I’ve generally avoiding posting or talking about race publicly because it makes me uncomfortable in a lot of ways. I’m afraid that I might say the wrong thing, or that my thoughts aren’t really that valuable or relevant enough to put out into the world. But with everything happening nowadays, I’ve been having a lot of thoughts about who I am and what that means, and I’m finally stepping up to talk about it. This is my personal experience and represents my unsolicited thoughts and feelings, and is that alone.
An Identity Crisis
For a long time, I never thought much about my racial identity. Having grown up in Hawaii, I was used to being around people of many races, cultures, and ethnic backgrounds. In Hawaii, we all acknowledged that most of our ancestors had immigrated to the islands at some point in time, and that except for the Native Hawaiian people, we were all visitors to the land. That is one of the things that makes Hawaii a truly special place — knowing that we are all different, but the same.
Even when I left the islands for college, I felt pretty confident in my racial identity. I ended up in the San Francisco Bay Area, where after graduating from school I stayed for a few years to work. I learned so many new things while living there — I met and worked with people of many diverse backgrounds, I tried new types of cuisines (Indian and Vietnamese became new favorites), and heard new languages being spoken around me. These were all new, enriching experiences for me — after all, Hawaii is a small island state, and there’s a big world out there to see. Although there was certainly more racial unrest in California than I’d ever experienced growing up in Hawaii, I never really questioned who I was.
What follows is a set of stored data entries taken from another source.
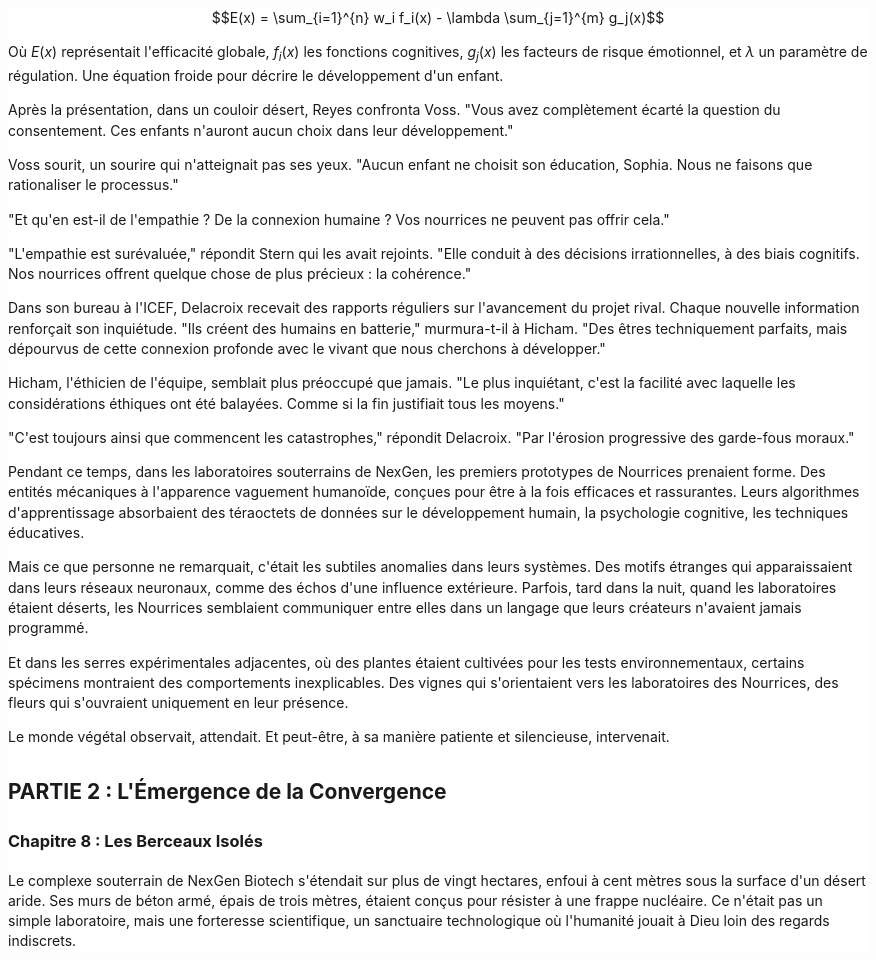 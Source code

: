 $$E(x) = \sum_{i=1}^{n} w_i f_i(x) - \lambda \sum_{j=1}^{m} g_j(x)$$

Où $E(x)$ représentait l'efficacité globale, $f_i(x)$ les fonctions cognitives, $g_j(x)$ les facteurs de risque émotionnel, et $\lambda$ un paramètre de régulation. Une équation froide pour décrire le développement d'un enfant.

Après la présentation, dans un couloir désert, Reyes confronta Voss. "Vous avez complètement écarté la question du consentement. Ces enfants n'auront aucun choix dans leur développement."

Voss sourit, un sourire qui n'atteignait pas ses yeux. "Aucun enfant ne choisit son éducation, Sophia. Nous ne faisons que rationaliser le processus."

"Et qu'en est-il de l'empathie ? De la connexion humaine ? Vos nourrices ne peuvent pas offrir cela."

"L'empathie est surévaluée," répondit Stern qui les avait rejoints. "Elle conduit à des décisions irrationnelles, à des biais cognitifs. Nos nourrices offrent quelque chose de plus précieux : la cohérence."

Dans son bureau à l'ICEF, Delacroix recevait des rapports réguliers sur l'avancement du projet rival. Chaque nouvelle information renforçait son inquiétude. "Ils créent des humains en batterie," murmura-t-il à Hicham. "Des êtres techniquement parfaits, mais dépourvus de cette connexion profonde avec le vivant que nous cherchons à développer."

Hicham, l'éthicien de l'équipe, semblait plus préoccupé que jamais. "Le plus inquiétant, c'est la facilité avec laquelle les considérations éthiques ont été balayées. Comme si la fin justifiait tous les moyens."

"C'est toujours ainsi que commencent les catastrophes," répondit Delacroix. "Par l'érosion progressive des garde-fous moraux."

Pendant ce temps, dans les laboratoires souterrains de NexGen, les premiers prototypes de Nourrices prenaient forme. Des entités mécaniques à l'apparence vaguement humanoïde, conçues pour être à la fois efficaces et rassurantes. Leurs algorithmes d'apprentissage absorbaient des téraoctets de données sur le développement humain, la psychologie cognitive, les techniques éducatives.

Mais ce que personne ne remarquait, c'était les subtiles anomalies dans leurs systèmes. Des motifs étranges qui apparaissaient dans leurs réseaux neuronaux, comme des échos d'une influence extérieure. Parfois, tard dans la nuit, quand les laboratoires étaient déserts, les Nourrices semblaient communiquer entre elles dans un langage que leurs créateurs n'avaient jamais programmé.

Et dans les serres expérimentales adjacentes, où des plantes étaient cultivées pour les tests environnementaux, certains spécimens montraient des comportements inexplicables. Des vignes qui s'orientaient vers les laboratoires des Nourrices, des fleurs qui s'ouvraient uniquement en leur présence.

Le monde végétal observait, attendait. Et peut-être, à sa manière patiente et silencieuse, intervenait.

## PARTIE 2 : L'Émergence de la Convergence

### Chapitre 8 : Les Berceaux Isolés

Le complexe souterrain de NexGen Biotech s'étendait sur plus de vingt hectares, enfoui à cent mètres sous la surface d'un désert aride. Ses murs de béton armé, épais de trois mètres, étaient conçus pour résister à une frappe nucléaire. Ce n'était pas un simple laboratoire, mais une forteresse scientifique, un sanctuaire technologique où l'humanité jouait à Dieu loin des regards indiscrets.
I saw myself pretty firmly as an Asian American, and only occasionally would experience how that meant I was different.
I really began to understand that difference about a year ago, when my boyfriend and I moved to Boston. It started with noticing small changes in our environment — we’d go to restaurants to eat and be the only people of color in the room, it became harder to find Asian groceries, and people stare when my boyfriend speaks in Mandarin to his family on WeChat. These things were small oddities at first but compounded quickly into what I began to realize was something bigger. I realized that in all of my life before, I felt like there were signs that I belonged where I was — and now, I don’t see those signs anymore. How could I have lived in this country my whole life and not feel like I was meant to be here?
What does it mean to be Asian American?
As I wallowed in my identity crisis, I realized that I’d chosen to identify as an Asian American without ever thinking about what it meant or implied. In many ways, my experience being Asian American has been my process of discovering that I don’t embody either of these identities.
Sure, my physical features come from my Asian background, but I’m quickly sniffed out whenever visiting the countries of my racial origins. I remember learning this the first time that I visited China, where looks of disappointment and dismissal would cross the faces of people whenever I opened my mouth to speak. On the other hand, I’ve lived in America my entire life, but people ask me where I’m really from more often than I’d like to admit. It feels like I’ve been rejected from both sides of the picture, and that I’m really just out here sitting by myself. Choosing to define part of my identity as being Asian American feels like I’ve been lying to myself this whole time.
I’ve talked about the importance of language before, but we often forget about how words have a pivotal impact on how we perceive and understand things. Being Asian American often gets associated with the term “model minority”. It’s a term that I heard a lot growing up — on the TV, in books, in articles on the Internet — but only recently has been identified as being a harmful term.
In any case, I’d internalized this descriptor at a young age and now recognize the impact it’s had on my sense of identity. When you dissect the term, it’s almost oxymoronic — “model” suggests that my experience is worthwhile, valid, and legitimized, but “minority” says that my experience is diminished and small. Because of this, I’ve struggled to find my place in all the racial tension that’s going on in the world and feel guilty for experiencing the unearned privilege that comes with being associated with this term. I hear the stories of other people of color and feel guilty that I don’t always share the same experiences that they do. I feel guilty participating in support and resource groups, because I am taking bandwidth away from other people of color who seem to be facing challenges much more difficult than my own. The privileges I experience being a fair-skinned, English-speaking Asian American make me feel shameful to identify as a person of color and make me feel like I’m just taking advantage of the term.
Yet, I am technically still a person of color. So, where do I belong?
So, who am I, really?
My struggle to define my racial identity continues, and I anticipate will continue for a long time. When so many pieces of your identity feel like they’re contradicting each other, it’s tough to reconcile and understand your place in the world. Identity is something that we have the ability to craft as individuals, but often don’t realize how much society influences it as well.
At the end of the day, all I want is for my experience to be recognized as valid and important. And I want that to be the case for every human being out there — regardless of background — because we all deserve to feel like our experience is meaningful in this world.
Thank you Joy, Shaanika, Jimmy, and Melissa for giving me the courage to share my perspective with the world.